As the applied electric field increases from that point, the carrier velocity no longer increases because the carriers lose energy through increased levels of interaction with the lattice, by emitting phonons and even photons as soon as the carrier energy is large enough to do so.

==Field effect transistors==
Saturation velocity is a very important parameter in the design of semiconductor devices, especially field effect transistors, which are basic building blocks of almost all modern integrated circuits. Typical values of saturation velocity may vary greatly for different materials, for example for Si it is in the order of 1×10^{7} cm/s, for GaAs 1.2×10^{7} cm/s, while for 6H-SiC, it is near 2×10^{7} cm/s. Typical electric field strengths at which carrier velocity saturates is usually on the order of 10-100 kV/cm. Both saturation field and the saturation velocity of a semiconductor material are typically strong function of impurities, crystal defects and temperature.

==Small scale devices==
For extremely small scale devices, where the high-field regions may be comparable or smaller than the average mean free path of the charge carrier, one can observe velocity overshoot, or hot electron effects which has become more important as the transistor geometries continually decrease to enable design of faster, larger and more dense integrated circuits. The regime where the two terminals between which the electron moves is much smaller than the mean free path, is sometimes referred as ballistic transport. There are numerous attempts to build transistors based on this principle. Nevertheless, developing field of nanotechnology, and new materials such as Carbon nanotubes and graphene, offers new hope.

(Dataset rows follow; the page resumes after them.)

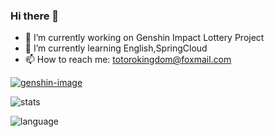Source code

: ### Hi there 👋
<!--
**TotoroKingdom/totorokingdom** is a ✨ _special_ ✨ repository because its `README.md` (this file) appears on your GitHub profile.

Here are some ideas to get you started:

- 🔭 I’m currently working on Genshin Impact Lottery Project
- 🌱 I’m currently learning springcloud
- 👯 I’m looking to collaborate on ...
- 🤔 I’m looking for help with ...
- 💬 Ask me about ...
- 📫 How to reach me: ...
- 😄 Pronouns: ...
- ⚡ Fun fact: ...
这个人太懒了，以至于他什么也没有留下
--> 
- 🔭 I’m currently working on Genshin Impact Lottery Project
- 🌱 I’m currently learning English,SpringCloud
- 📫 How to reach me: totorokingdom@foxmail.com

[![genshin-image]][genshin-link]

![stats] 

![language]

[stats]: https://github-readme-stats-kallkago.vercel.app/api?username=TotoroKingdom&show_icons=true&count_private=true&theme=transparent&card_width=470&hide_border=true
[language]: https://github-readme-stats-kallkago.vercel.app/api/top-langs/?username=TotoroKingdom&hide=css,html,scss,less&theme=transparent&card_width=470&hide_border=true

[genshin-image]: https://genshin-card.himiku.com/rand/310652688.png
[genshin-link]: https://enka.network/u/217189114
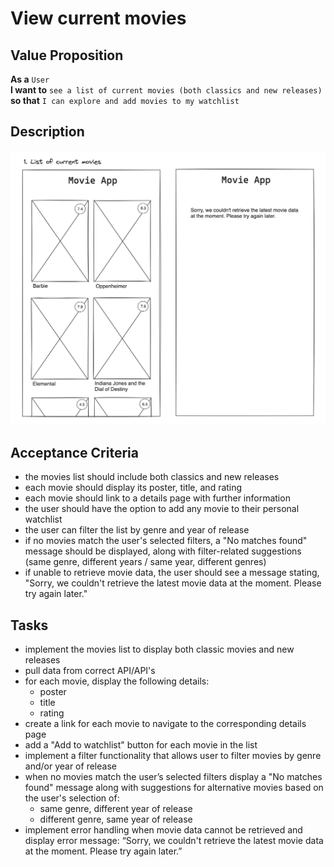# View current movies

## Value Proposition

**As a** `User` <br>
**I want to** `see a list of current movies (both classics and new releases)` <br>
**so that** `I can explore and add movies to my watchlist` <br>

## Description

![wireframe](./assets/scribble-movie-list.png)

## Acceptance Criteria

- the movies list should include both classics and new releases
- each movie should display its poster, title, and rating
- each movie should link to a details page with further information
- the user should have the option to add any movie to their personal watchlist
- the user can filter the list by genre and year of release
- if no movies match the user's selected filters, a "No matches found" message should be displayed, along with filter-related suggestions (same genre, different years / same year, different genres)
- if unable to retrieve movie data, the user should see a message stating, "Sorry, we couldn't retrieve the latest movie data at the moment. Please try again later."

## Tasks

- implement the movies list to display both classic movies and new releases
- pull data from correct API/API's
- for each movie, display the following details:
  - poster
  - title
  - rating
- create a link for each movie to navigate to the corresponding details page
- add a "Add to watchlist" button for each movie in the list
- implement a filter functionality that allows user to filter movies by genre and/or year of release
- when no movies match the user’s selected filters display a "No matches found" message along with suggestions for alternative movies based on the user's selection of:
  - same genre, different year of release
  - different genre, same year of release
- implement error handling when movie data cannot be retrieved and display error message: “Sorry, we couldn't retrieve the latest movie data at the moment. Please try again later.”
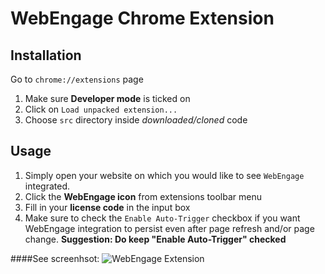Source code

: WebEngage Chrome Extension
==============

## Installation
Go to `chrome://extensions` page
1. Make sure **Developer mode** is ticked on 
2. Click on `Load unpacked extension...`
3. Choose `src` directory inside *downloaded/cloned* code

## Usage

1. Simply open your website on which you would like to see `WebEngage` integrated.
2. Click the **WebEngage icon** from extensions toolbar menu
3. Fill in your **license code** in the input box
4. Make sure to check the `Enable Auto-Trigger` checkbox if you want WebEngage integration to persist even after page refresh and/or page change. 
**Suggestion: Do keep "Enable Auto-Trigger" checked**

####See screenhsot:
![WebEngage Extension](http://s13.postimg.org/sp8yb5gdz/Screen_Shot_2015_12_01_at_3_47_20_pm.png "WebEngage Extension")
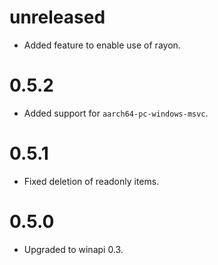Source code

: # unreleased

- Added feature to enable use of rayon.

# 0.5.2

- Added support for `aarch64-pc-windows-msvc`.

# 0.5.1

- Fixed deletion of readonly items.

# 0.5.0

- Upgraded to winapi 0.3.
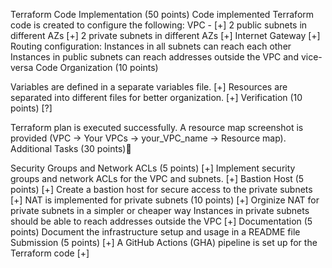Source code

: Terraform Code Implementation (50 points)
Code implemented
Terraform code is created to configure the following:
VPC - [+]
2 public subnets in different AZs [+]
2 private subnets in different AZs [+]
Internet Gateway [+]
Routing configuration:
Instances in all subnets can reach each other
Instances in public subnets can reach addresses outside the VPC and vice-versa
Code Organization (10 points)

Variables are defined in a separate variables file. [+]
Resources are separated into different files for better organization. [+]
Verification (10 points) [?]

Terraform plan is executed successfully.
A resource map screenshot is provided (VPC -> Your VPCs -> your_VPC_name -> Resource map).
Additional Tasks (30 points)💫

Security Groups and Network ACLs (5 points) [+]
Implement security groups and network ACLs for the VPC and subnets. [+]
Bastion Host (5 points) [+]
Create a bastion host for secure access to the private subnets [+]
NAT is implemented for private subnets (10 points) [+]
Orginize NAT for private subnets in a simpler or cheaper way
Instances in private subnets should be able to reach addresses outside the VPC [+]
Documentation (5 points) 
Document the infrastructure setup and usage in a README file 
Submission (5 points) [+]
A GitHub Actions (GHA) pipeline is set up for the Terraform code [+]

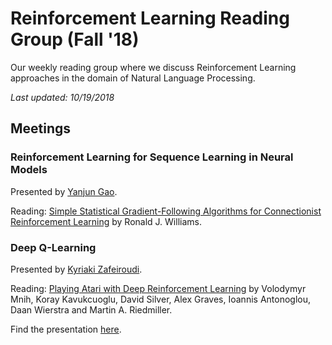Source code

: # Reinforcement Learning Reading Group (Fall '18)
Our weekly reading group where we discuss Reinforcement Learning approaches in the domain of Natural Language Processing.

_Last updated: 10/19/2018_

## Meetings

### Reinforcement Learning for Sequence Learning in Neural Models

Presented by [Yanjun Gao](https://github.com/serenayj).

Reading: [Simple Statistical Gradient-Following Algorithms for Connectionist Reinforcement Learning](http://www-anw.cs.umass.edu/~barto/courses/cs687/williams92simple.pdf) by Ronald J. Williams.

### Deep Q-Learning

Presented by [Kyriaki Zafeiroudi](https://github.com/kzafeiroudi).

Reading: [Playing Atari with Deep Reinforcement Learning](https://www.cs.toronto.edu/~vmnih/docs/dqn.pdf) by Volodymyr Mnih, Koray Kavukcuoglu, David Silver, Alex Graves, Ioannis Antonoglou, Daan Wierstra and Martin A. Riedmiller.

Find the presentation [here](Presentations/DQN%20Presentation%2020181019.pdf).
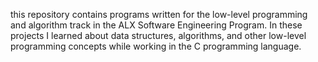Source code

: this repository contains programs written for the low-level programming and algorithm track in the ALX Software Engineering Program. In these projects I learned about data structures, algorithms, and other low-level programming concepts while working in the C programming language.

==Negative differential resistance==
Though in a semiconductor such as Si saturation velocity of a carrier is same as the peak velocity of the carrier, for some other materials with more complex energy band structures, this is not true. In GaAs or InP for example the carrier drift velocity reaches to a maximum as a function of field and then it begins to actually decrease as the electric field applied is increased further. Carriers which have gained enough energy are kicked up to a different conduction band which presents a lower drift velocity and eventually a lower saturation velocity in these materials. This results in an overall decrease of current for higher voltage until all electrons are in the "slow" band and this is the principle behind operation of a Gunn diode, which can display negative differential resistance. Due to the transfer of electrons to a different conduction band involved, such devices, usually single terminal, are referred to as Transferred electron devices, or TEDs.

== Design considerations ==
When designing semiconductor devices, especially on a sub-micrometre scale as used in modern microprocessors, velocity saturation is an important design characteristic. Velocity saturation greatly affects the voltage transfer characteristics of a field-effect transistor, which is the basic device used in most integrated circuits. If a semiconductor device enters velocity saturation, an increase in voltage applied to the device will not cause a linear increase in current as would be expected by Ohm's law. Instead, the current may only increase by a small amount, or not at all. It is possible to take advantage of this result when trying to design a device that will pass a constant current regardless of the voltage applied, a current limiter in effect.